In the entries, find all lines that hold the word "used" and copy them.

(Beginning of DATA SUPPLIED)

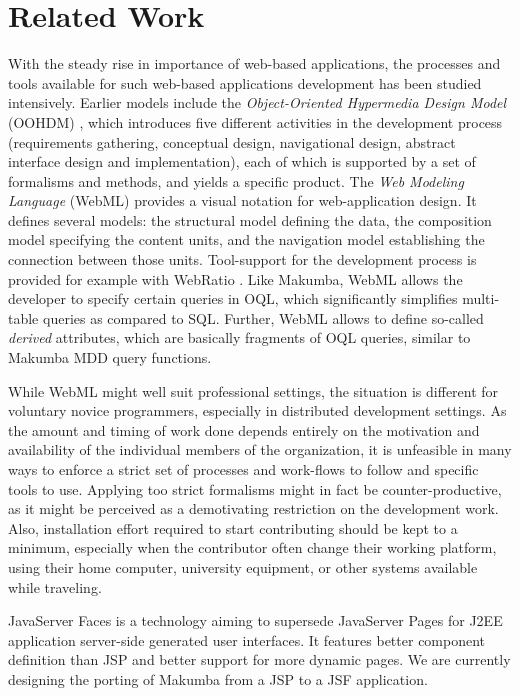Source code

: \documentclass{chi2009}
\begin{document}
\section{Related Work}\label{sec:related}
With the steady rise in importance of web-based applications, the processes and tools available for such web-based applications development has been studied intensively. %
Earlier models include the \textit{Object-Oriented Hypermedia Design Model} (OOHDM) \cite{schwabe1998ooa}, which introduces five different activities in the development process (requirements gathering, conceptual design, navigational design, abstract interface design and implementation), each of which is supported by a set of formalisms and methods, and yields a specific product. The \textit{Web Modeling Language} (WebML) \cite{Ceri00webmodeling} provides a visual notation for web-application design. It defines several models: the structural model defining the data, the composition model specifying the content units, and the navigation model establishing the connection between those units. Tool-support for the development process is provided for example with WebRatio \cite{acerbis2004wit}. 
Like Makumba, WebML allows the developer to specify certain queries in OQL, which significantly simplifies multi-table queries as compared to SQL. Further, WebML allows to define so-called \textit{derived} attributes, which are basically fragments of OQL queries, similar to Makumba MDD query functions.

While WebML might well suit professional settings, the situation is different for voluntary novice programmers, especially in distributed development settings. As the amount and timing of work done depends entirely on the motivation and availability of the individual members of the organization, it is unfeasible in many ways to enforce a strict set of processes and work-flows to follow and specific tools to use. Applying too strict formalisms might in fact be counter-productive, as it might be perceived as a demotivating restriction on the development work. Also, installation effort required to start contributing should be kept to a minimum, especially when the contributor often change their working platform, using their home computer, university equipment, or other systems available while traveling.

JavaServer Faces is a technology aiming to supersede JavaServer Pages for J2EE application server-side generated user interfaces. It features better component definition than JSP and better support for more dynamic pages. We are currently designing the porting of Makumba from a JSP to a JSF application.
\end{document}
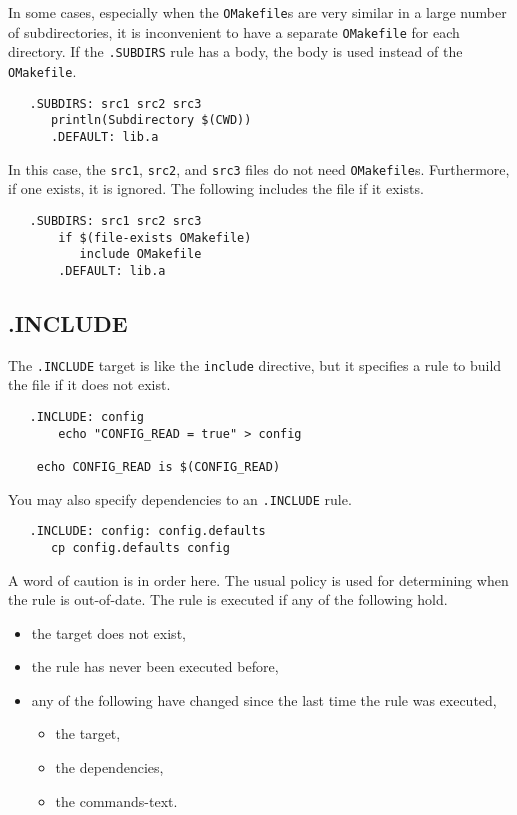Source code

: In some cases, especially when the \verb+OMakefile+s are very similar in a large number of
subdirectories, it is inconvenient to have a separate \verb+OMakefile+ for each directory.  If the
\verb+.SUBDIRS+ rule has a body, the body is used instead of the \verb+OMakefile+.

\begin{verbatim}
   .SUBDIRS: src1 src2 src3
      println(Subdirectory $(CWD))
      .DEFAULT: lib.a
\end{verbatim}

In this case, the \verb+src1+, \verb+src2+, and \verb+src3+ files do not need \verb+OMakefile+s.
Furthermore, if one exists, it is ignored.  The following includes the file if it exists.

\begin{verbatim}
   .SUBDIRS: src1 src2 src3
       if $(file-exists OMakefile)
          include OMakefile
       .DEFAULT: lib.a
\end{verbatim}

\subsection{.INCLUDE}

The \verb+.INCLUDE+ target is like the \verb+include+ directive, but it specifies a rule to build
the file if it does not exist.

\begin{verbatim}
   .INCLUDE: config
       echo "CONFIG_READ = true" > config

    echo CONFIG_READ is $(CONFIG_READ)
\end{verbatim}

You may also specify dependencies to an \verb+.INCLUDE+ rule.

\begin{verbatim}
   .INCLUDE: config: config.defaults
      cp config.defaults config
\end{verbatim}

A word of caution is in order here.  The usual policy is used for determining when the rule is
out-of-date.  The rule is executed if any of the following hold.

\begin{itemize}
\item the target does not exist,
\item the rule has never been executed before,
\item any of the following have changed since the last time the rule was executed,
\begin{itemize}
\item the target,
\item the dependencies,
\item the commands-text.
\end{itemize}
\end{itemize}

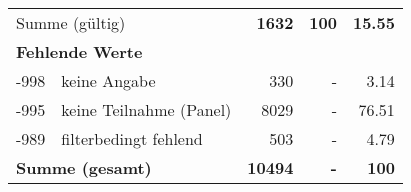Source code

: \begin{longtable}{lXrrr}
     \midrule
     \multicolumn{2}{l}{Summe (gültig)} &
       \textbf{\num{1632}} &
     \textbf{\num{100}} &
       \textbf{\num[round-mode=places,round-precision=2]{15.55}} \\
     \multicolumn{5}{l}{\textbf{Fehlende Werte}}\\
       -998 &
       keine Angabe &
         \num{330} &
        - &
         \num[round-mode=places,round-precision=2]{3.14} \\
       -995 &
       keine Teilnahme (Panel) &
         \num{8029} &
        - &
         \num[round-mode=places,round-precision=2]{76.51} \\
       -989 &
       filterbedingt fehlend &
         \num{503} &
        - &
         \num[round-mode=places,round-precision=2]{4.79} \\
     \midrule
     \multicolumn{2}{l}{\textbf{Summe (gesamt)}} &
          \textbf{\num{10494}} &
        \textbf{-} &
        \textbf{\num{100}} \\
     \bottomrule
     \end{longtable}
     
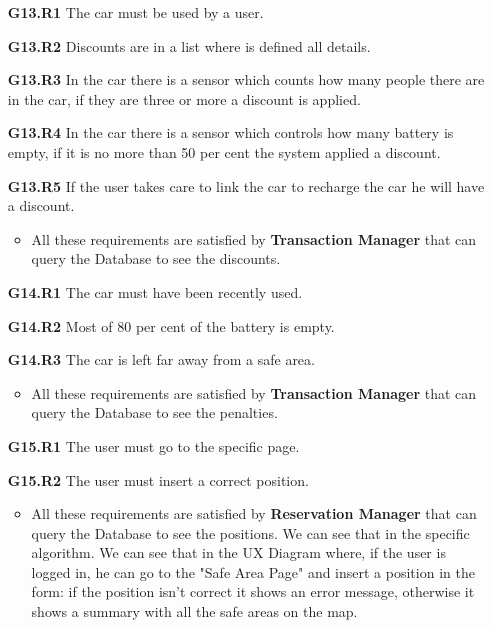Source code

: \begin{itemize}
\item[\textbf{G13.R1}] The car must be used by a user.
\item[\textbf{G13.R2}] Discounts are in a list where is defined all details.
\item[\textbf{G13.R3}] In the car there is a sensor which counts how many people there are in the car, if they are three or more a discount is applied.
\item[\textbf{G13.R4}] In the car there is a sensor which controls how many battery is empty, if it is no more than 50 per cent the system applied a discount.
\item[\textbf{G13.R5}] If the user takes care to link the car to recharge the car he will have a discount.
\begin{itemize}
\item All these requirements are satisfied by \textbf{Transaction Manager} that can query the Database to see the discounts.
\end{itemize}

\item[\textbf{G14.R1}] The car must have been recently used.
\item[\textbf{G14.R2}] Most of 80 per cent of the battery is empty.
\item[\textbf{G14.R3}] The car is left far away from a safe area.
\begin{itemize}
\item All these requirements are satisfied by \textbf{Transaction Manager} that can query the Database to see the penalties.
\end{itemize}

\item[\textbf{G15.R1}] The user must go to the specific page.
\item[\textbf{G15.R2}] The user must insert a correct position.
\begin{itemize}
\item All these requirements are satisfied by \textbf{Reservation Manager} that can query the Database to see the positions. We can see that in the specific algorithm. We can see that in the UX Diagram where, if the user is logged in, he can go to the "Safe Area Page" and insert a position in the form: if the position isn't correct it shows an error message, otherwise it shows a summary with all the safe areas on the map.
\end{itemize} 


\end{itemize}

(End of DATA SUPPLIED)

- [PROBLEM SOLUTION]:
\verb+.SUBDIRS+ rule has a body, the body is used instead of the \verb+OMakefile+.
A word of caution is in order here.  The usual policy is used for determining when the rule is
\item[\textbf{G13.R1}] The car must be used by a user.
\item[\textbf{G14.R1}] The car must have been recently used.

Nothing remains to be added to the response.